You should know, however, that the more you zoom in, the shakier your footage is likely to be, since the camera magnifies every microscopic wobble by, say, 12 times. You also have to be much more careful about focusing. When you’re zoomed out all the way, everything is in focus—things near you, and things far away. But when you zoom in, very near and very far objects go out of focus. Put into photographic terms, the more you zoom in, the shorter the depth of field (the range of distance from the camera that can be kept in focus simultaneously).

Finally, remember that magnifying the picture doesn’t magnify the sound. If you rely on your camera’s built-in microphone for sound, always get as close as you can to the subject, both for the sound and for the wobble.

Tip

Professional video and film work includes very little zooming-in, unlike most amateur videos. The best zooming is subtle zooming, such as when you very slowly “move toward” the face of somebody you’re interviewing.

For this reason, when you shop for a camcorder, test its zoom feature if at all possible. Find out if the camcorder has variable-speed zooming, where the zooming speed increases the harder you press the Zoom button.

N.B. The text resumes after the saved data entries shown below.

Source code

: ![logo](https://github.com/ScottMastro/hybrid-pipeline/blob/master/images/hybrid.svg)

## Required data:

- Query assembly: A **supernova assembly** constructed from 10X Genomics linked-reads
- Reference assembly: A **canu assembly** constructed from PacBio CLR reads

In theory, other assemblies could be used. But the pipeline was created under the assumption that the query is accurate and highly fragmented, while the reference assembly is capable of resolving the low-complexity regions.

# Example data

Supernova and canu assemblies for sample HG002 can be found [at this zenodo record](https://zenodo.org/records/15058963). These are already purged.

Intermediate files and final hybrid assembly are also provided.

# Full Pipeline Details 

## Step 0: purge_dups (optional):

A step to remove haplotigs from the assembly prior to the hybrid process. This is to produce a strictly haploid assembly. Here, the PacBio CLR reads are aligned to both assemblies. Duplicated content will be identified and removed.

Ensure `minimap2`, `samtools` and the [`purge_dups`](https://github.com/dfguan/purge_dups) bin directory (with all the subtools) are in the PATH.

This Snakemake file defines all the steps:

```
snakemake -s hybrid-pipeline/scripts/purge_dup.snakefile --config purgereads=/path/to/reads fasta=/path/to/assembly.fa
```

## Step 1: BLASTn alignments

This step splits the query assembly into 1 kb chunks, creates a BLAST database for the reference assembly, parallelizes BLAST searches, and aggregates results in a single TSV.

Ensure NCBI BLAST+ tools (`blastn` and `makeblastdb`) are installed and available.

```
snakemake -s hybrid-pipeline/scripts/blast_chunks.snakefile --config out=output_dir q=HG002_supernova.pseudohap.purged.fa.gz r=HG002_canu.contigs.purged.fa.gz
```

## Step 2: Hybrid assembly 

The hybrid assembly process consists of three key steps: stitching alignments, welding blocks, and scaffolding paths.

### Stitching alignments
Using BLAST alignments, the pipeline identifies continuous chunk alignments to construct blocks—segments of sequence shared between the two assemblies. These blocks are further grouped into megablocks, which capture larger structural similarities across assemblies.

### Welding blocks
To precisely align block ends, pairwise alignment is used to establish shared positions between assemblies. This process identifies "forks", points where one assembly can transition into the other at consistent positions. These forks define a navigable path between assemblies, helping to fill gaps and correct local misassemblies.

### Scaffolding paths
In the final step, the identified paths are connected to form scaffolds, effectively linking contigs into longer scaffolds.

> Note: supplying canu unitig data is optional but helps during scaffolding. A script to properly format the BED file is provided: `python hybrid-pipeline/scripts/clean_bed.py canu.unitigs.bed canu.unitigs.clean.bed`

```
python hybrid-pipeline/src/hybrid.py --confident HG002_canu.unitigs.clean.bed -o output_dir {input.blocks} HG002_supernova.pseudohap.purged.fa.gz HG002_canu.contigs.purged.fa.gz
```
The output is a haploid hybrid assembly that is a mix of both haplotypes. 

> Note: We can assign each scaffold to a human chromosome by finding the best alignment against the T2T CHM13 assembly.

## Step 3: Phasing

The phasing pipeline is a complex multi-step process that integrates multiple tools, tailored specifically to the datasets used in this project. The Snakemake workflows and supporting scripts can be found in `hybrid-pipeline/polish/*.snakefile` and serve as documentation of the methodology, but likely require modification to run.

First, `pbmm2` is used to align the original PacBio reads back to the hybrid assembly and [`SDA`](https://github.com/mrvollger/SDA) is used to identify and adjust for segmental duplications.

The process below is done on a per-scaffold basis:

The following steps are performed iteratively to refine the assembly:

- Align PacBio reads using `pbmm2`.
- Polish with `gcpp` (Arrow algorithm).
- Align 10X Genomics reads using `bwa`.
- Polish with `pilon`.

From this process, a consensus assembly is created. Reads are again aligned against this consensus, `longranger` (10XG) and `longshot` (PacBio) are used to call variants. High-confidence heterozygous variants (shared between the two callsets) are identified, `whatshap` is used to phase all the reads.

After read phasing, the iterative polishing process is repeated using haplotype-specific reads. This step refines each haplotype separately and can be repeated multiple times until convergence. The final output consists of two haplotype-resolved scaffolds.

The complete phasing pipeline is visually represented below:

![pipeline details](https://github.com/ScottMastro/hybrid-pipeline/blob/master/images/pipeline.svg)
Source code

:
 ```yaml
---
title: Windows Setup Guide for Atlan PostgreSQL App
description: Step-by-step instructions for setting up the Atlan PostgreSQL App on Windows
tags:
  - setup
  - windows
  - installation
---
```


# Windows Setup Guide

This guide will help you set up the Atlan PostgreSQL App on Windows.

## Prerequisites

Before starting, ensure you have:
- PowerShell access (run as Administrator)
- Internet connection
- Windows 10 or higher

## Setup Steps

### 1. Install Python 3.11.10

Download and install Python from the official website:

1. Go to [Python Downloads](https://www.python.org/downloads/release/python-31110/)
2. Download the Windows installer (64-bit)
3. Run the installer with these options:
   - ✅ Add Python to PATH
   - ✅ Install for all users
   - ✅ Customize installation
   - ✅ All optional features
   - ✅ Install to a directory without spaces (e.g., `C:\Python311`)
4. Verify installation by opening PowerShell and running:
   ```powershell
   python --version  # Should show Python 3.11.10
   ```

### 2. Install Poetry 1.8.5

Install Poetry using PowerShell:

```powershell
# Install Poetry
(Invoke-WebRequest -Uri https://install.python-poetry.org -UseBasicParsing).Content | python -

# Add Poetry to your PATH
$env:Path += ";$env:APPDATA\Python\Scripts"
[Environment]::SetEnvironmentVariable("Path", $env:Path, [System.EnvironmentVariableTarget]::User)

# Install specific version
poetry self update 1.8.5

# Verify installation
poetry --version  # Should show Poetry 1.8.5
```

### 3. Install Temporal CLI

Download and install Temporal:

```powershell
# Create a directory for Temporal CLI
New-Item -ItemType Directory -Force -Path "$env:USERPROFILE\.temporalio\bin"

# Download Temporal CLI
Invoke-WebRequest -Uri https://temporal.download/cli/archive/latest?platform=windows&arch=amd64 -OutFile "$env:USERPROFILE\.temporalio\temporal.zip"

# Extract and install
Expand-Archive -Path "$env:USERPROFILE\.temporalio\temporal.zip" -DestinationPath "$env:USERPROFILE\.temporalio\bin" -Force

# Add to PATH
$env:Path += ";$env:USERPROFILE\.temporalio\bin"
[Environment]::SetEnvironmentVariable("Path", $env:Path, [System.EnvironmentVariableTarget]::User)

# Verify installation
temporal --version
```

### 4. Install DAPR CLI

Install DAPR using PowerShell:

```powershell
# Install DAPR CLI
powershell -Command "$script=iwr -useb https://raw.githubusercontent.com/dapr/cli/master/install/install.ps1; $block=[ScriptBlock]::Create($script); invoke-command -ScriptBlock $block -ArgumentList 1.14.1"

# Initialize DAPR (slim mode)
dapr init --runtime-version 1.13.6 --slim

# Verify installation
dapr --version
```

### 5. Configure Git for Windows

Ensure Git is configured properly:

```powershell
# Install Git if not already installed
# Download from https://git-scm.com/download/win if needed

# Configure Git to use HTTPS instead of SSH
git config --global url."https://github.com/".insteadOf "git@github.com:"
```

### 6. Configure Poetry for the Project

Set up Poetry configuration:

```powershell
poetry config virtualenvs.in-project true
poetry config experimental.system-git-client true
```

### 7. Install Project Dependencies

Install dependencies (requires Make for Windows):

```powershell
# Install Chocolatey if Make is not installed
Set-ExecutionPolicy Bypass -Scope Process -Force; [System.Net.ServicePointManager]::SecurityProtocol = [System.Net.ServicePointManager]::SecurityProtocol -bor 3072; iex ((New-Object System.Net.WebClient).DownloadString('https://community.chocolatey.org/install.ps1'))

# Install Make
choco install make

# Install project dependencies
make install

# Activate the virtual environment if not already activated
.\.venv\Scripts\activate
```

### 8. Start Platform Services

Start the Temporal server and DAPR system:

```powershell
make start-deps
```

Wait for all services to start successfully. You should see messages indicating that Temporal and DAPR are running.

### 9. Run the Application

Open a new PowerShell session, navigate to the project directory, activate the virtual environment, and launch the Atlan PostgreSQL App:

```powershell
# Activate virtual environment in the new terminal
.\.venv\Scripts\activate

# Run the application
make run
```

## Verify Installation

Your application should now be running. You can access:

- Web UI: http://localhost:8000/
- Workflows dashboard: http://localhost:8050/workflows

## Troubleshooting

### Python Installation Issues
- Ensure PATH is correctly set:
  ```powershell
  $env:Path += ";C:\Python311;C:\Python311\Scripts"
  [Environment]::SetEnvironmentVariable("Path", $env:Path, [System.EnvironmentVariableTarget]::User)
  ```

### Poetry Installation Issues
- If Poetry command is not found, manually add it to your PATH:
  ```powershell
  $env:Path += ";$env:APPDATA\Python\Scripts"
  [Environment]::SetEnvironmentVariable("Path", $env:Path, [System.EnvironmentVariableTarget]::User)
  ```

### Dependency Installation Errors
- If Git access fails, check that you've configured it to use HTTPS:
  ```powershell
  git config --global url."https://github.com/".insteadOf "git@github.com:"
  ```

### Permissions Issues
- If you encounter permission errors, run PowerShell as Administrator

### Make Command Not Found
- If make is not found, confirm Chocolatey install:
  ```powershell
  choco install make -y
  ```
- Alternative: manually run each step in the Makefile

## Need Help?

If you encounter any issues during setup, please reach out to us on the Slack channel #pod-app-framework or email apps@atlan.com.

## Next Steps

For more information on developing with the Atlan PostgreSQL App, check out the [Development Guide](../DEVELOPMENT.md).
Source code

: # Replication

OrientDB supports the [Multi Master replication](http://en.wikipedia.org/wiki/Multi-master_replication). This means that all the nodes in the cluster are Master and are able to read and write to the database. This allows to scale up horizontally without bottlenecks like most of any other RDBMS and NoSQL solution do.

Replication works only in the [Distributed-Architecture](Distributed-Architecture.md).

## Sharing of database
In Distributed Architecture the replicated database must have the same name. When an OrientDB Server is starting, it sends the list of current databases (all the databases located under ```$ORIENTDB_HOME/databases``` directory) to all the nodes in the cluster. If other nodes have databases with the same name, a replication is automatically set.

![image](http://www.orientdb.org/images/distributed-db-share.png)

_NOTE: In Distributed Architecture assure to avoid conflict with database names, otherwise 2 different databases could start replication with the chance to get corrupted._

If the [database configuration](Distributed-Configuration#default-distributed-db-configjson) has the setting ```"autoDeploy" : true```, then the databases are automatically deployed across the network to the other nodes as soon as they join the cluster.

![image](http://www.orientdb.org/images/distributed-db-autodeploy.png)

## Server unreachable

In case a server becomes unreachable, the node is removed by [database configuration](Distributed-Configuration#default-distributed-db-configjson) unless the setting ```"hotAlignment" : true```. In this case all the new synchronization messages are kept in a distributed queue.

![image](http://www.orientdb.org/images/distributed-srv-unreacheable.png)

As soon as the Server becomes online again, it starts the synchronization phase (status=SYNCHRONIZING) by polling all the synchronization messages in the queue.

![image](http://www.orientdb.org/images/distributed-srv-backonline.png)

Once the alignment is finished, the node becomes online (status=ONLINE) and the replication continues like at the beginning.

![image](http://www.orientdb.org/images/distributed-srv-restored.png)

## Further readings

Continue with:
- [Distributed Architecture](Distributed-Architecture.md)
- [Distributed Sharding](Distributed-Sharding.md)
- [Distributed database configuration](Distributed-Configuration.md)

Some camcorders offer only two speeds—fast and faster—but that’s still better than having no control at all. (The standard camcorder literature doesn’t usually mention whether a camera has variable-speed zooming or not; you generally have to go to the store and try it out to see how it performs.)

Minutes-remaining readout

Fortunately, the problems exhibited by camcorder batteries of old—such as the “memory effect”—are a thing of the past. (When you halfway depleted an old camcorder battery several times in a row, the battery adopted that halfway-empty point as its new completely empty point, effectively halving the battery’s capacity. The lithium-ion batteries today’s camcorders use eliminate the problem.)

Some camcorders—mostly from Sony, JVC, and Canon—even display, in minutes, how much recording or playback time you have left—a worthy feature.

Note

The number of minutes’ worth of recording time advertised for camcorder batteries is continuous recording time—that is, the time you’ll get if you turn the camcorder on, press Record, and go out to lunch. If you stop and start the camera to capture shorter scenes, as almost everyone does, you’ll get much less than the advertised time out of each battery charge.

Built-in light

Insufficient lighting is one of the leading causes of “amateuritis,” a telltale form of poor video quality that lets viewers know that the footage is homemade. In the best—and most expensive—of all possible worlds, you’d get your scene correctly lit before filming, or you’d attach a light to the “shoe” (light connector) on top of the camera. Those few cameras that have such a shoe, or even have a built-in light, give you a distinct advantage in capturing colors accurately.

Scene modes

Many camcorders come with a number of canned focus/shutter speed/aperture settings for different indoor and outdoor environments: Sports Lesson, Beach and Snow, Twilight, and so on. They’re a useful compromise between the all-automatic operation of less expensive models and the all-manual operation of professional cameras.

Remote control

Some camcorders come with a pocket-sized remote control. It serves two purposes. First, its Record and Stop buttons let you record yourself, with or without other people, in a shot. Second, when you play back footage with the camcorder connected to your TV or VCR, the remote lets you control playback without needing to have the camcorder on your lap. You may be surprised at how useful the remote can be.

FlexiZone or Push Focus

All camcorders offer automatic focus. Most work by focusing on the image in the center of your frame as you line up a shot.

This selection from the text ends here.